*EXERCISE REQUIREMENTS:*
Up to and including the line that contains "-- Understanding the", write out each line of the material from its first line, exactly.

*SUPPLIED INFORMATION:*

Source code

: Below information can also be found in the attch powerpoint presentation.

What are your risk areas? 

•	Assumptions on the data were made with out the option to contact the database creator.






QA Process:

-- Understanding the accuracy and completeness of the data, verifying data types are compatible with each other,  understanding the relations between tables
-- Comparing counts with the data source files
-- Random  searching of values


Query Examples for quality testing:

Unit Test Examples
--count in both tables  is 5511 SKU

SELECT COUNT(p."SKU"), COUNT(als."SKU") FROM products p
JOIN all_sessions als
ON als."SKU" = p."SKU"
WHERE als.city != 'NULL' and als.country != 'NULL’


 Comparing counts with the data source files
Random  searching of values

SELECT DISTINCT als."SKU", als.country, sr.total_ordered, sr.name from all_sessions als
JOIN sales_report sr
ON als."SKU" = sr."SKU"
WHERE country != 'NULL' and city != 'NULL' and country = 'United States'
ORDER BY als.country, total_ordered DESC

*FINISHED EXERCISE:*
Source code

: Below information can also be found in the attch powerpoint presentation.

What are your risk areas? 

•	Assumptions on the data were made with out the option to contact the database creator.






QA Process:

-- Understanding the accuracy and completeness of the data, verifying data types are compatible with each other,  understanding the relations between tables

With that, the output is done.